Back in 2004, I wrote a pair of articles for my firm’s Sentinel newsletter, examining the interesting tidbits I could glean from the returns of the sitting president (and vice president) and a handful of his predecessors. As I explained then, someone with the patience and knowledge to sift through such information can learn some fascinating things, although those insights almost never show up in news reports. Very few political journalists, after all, have time – or tax expertise – to spare.
But although I have found presidential returns illuminating in the past, I do not feel entitled to see Donald Trump’s returns as a candidate for that office. Nor will I feel cheated if he refuses to release them.
This is because Trump has never held public office or controlled public resources. He, therefore, has never been in a position to either take advantage of official powers or enrich himself at the public’s expense. The closest he could have come would have required concurrent public officials to cooperate in real estate contexts, such as in cases involving eminent domain. Yet if such a thing had happened, it would have nothing to do with Trump’s tax returns.
Trump has argued that his tax rate is no one else’s business, and that voters have no particular right to see his returns, though at least for now he still plans to release them once an Internal Revenue Service audit wraps up. This has led some of his opponents to speculate – loudly – as to what Trump has to hide. Such an approach is nothing new; Mitt Romney came under fire in mid-2012 for not releasing his 2011 data, despite the fact his taxes weren’t complete at the time. (The former Massachusetts governor had released his return by late September, at which point it became a nonissue.)

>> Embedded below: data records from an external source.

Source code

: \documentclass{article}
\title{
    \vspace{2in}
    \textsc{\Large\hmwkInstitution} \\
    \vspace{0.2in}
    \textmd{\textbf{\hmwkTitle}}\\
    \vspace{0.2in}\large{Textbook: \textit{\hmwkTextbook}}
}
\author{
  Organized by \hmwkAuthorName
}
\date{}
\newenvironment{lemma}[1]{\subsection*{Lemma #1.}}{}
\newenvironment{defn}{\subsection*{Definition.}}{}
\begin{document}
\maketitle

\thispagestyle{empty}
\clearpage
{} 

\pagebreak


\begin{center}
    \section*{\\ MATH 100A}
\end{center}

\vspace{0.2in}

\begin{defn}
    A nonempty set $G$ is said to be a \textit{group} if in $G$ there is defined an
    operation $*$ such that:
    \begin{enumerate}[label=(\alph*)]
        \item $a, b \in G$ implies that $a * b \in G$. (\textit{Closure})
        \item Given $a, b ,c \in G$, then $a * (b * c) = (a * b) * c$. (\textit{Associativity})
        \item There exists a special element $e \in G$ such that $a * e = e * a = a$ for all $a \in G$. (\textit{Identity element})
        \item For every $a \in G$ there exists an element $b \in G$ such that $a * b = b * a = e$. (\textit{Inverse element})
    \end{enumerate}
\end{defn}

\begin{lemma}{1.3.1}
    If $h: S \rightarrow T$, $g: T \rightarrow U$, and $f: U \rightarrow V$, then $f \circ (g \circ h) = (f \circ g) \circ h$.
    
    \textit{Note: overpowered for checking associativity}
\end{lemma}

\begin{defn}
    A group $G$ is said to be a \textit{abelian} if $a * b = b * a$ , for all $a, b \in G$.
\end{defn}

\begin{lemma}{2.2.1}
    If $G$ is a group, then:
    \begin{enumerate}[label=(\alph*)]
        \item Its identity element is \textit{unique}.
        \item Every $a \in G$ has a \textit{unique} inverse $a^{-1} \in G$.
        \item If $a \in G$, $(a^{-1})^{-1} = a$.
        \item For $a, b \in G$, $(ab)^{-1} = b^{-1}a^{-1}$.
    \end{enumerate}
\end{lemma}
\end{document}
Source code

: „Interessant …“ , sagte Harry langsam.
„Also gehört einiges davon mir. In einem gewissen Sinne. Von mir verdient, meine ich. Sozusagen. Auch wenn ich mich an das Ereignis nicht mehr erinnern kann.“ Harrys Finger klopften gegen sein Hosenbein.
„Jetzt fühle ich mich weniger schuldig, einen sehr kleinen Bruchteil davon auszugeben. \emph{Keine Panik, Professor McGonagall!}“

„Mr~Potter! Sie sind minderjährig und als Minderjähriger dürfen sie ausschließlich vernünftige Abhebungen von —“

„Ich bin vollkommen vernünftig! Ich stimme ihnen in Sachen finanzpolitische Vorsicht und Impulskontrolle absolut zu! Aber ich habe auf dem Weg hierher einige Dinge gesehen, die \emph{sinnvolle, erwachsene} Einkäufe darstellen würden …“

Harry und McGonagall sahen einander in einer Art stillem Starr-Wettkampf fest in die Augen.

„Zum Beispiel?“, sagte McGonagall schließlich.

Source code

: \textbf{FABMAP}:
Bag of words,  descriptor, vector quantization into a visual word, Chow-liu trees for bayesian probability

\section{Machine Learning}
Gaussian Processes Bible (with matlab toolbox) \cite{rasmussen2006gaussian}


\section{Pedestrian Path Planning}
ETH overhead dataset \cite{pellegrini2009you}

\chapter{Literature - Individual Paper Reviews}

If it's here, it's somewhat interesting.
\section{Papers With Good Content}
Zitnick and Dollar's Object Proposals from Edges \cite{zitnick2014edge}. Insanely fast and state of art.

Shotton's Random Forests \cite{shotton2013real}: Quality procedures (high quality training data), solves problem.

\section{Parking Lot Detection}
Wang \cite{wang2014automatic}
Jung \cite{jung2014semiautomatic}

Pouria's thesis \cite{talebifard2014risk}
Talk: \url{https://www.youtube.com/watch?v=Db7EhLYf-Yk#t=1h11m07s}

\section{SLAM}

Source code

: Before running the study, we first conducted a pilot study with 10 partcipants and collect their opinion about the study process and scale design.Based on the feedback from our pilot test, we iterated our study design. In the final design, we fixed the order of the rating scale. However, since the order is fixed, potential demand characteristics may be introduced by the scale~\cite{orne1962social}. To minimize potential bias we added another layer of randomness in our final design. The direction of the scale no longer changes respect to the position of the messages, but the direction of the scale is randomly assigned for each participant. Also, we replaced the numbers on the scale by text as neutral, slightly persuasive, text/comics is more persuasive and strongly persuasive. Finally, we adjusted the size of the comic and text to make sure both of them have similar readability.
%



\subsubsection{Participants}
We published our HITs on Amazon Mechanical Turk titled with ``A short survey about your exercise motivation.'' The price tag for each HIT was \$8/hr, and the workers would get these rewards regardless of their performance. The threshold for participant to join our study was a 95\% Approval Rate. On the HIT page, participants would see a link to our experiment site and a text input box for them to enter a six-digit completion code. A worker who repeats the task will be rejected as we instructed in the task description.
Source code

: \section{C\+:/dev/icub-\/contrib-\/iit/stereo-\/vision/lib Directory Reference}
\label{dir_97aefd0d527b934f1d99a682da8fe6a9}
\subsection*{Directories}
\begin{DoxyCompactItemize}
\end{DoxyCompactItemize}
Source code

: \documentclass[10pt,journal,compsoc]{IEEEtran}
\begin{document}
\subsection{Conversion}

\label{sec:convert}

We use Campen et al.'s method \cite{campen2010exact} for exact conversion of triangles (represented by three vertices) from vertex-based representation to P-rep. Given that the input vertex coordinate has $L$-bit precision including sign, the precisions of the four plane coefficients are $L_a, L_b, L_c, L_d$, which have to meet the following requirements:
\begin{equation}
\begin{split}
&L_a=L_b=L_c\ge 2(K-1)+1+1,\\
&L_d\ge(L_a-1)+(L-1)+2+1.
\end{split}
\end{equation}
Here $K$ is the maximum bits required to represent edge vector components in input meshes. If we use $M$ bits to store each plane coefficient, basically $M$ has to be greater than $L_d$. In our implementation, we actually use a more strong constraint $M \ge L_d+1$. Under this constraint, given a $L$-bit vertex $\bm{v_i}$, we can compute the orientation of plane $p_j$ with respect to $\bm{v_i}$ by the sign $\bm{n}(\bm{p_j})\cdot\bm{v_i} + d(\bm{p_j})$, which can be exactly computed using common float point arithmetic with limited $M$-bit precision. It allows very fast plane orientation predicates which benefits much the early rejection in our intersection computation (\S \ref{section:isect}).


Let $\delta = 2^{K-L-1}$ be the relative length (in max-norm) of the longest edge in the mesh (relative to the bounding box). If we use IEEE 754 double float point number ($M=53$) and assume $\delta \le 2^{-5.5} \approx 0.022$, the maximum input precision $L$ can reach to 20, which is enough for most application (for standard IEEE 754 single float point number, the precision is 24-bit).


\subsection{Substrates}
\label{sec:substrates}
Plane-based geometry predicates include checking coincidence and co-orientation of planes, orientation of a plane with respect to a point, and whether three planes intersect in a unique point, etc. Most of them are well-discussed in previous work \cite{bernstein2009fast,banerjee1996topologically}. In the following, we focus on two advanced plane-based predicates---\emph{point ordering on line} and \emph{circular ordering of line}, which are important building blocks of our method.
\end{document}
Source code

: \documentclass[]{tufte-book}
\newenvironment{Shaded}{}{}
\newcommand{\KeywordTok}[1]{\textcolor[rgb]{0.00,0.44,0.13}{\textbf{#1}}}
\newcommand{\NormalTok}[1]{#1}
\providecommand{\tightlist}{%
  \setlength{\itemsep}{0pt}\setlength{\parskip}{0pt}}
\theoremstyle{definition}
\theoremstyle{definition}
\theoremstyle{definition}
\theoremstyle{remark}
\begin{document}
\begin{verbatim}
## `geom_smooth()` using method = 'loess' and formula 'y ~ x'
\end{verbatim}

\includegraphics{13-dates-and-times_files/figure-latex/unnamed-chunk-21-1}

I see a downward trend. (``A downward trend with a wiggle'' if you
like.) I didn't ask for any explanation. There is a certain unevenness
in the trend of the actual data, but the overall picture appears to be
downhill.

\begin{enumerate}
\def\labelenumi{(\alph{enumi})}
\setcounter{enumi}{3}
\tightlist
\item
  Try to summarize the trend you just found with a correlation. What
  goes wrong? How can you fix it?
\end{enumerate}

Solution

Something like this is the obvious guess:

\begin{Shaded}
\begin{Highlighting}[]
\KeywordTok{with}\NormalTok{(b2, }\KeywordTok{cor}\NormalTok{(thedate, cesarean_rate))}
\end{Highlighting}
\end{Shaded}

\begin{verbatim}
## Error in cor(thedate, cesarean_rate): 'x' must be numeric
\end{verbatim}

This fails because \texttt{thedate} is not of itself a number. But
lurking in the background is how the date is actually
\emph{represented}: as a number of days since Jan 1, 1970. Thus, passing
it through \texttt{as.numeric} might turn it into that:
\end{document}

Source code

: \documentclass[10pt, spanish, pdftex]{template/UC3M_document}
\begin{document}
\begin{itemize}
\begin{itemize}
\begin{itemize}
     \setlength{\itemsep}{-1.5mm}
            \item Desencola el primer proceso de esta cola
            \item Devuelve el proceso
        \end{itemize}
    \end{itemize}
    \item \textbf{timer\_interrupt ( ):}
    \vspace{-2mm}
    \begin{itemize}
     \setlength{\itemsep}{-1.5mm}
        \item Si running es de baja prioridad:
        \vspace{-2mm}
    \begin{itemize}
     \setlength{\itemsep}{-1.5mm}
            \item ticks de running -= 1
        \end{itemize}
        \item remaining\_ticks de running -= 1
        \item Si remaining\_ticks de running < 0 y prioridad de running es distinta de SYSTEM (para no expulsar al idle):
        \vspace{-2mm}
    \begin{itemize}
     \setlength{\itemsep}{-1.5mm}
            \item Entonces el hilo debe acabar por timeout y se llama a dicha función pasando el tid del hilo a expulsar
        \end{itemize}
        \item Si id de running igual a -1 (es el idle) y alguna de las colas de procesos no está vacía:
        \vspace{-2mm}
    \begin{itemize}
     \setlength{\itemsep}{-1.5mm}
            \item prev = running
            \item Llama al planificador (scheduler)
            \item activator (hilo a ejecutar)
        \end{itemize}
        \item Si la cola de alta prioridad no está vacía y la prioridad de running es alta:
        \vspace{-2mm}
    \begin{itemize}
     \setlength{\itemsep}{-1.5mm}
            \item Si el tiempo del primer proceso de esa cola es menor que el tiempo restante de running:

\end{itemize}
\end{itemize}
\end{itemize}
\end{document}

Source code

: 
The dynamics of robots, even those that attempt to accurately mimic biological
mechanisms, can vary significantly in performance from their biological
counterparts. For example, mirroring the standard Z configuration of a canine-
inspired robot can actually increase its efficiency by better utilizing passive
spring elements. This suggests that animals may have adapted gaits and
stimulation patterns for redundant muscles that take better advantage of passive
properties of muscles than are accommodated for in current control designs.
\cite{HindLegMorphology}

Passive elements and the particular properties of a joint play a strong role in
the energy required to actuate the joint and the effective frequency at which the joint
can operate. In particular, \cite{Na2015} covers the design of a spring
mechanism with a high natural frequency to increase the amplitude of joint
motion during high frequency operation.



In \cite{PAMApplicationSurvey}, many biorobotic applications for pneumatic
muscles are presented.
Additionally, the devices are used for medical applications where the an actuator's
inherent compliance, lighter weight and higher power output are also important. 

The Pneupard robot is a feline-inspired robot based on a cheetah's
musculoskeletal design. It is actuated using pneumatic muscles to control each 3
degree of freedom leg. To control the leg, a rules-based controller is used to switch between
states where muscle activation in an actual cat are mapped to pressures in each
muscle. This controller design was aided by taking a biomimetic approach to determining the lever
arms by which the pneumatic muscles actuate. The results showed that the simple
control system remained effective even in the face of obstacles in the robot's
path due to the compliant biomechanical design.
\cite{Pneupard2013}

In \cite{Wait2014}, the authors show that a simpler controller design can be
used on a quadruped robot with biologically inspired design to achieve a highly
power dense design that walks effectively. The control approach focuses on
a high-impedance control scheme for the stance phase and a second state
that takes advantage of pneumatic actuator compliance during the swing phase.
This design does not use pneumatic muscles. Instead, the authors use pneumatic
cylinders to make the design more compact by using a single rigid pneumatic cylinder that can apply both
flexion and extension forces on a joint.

As I noted in 2012, Romney should not have been obligated to share his tax information against his inclinations, but he had at least served in the public sphere long enough to somewhat justify the public’s desire to examine his return. Trump is a private citizen until and unless he is elected to public office. Should he be defeated in his campaign, he will go back to simply being “citizen Trump.” But there will be no way to restore the privacy of his financial affairs if he surrenders it.
So the question is whether there is some reason to force a private citizen to surrender his financial privacy as a precondition of seeking high office. What would such a requirement accomplish? If Trump has done something illegal or improper where his taxes are concerned, there are government authorities who should, in theory, be on top of it. The government should certainly do its part to make sure he is abiding by the law – but it should do the same for every American, regardless of whether he or she is running for president.
If, on the other hand, Trump has merely engaged in business dealings of varying success and controversy, there is an ample public record to let voters know about such projects. We will doubtless hear plenty during the general campaign about Trump University, Trump condominiums and many other components of the Trump universe.
But why is it my business – or yours – exactly how much money Trump made from these projects or how much he reported to the government? Sure, it’s interesting. But it is a gossipy kind of interest, the same sort that leads people who are not house shopping to wander into open houses just to poke around other people’s drawers.
Yes, Trump likes to boast about how much money he makes. It is likely that he has tried to refrain from such boasting on his income tax returns, at least to the extent he even knows the details of what goes into them. Most people with even moderately complex financial affairs cannot make much sense of their own tax returns, let alone documentation on Trump’s scale.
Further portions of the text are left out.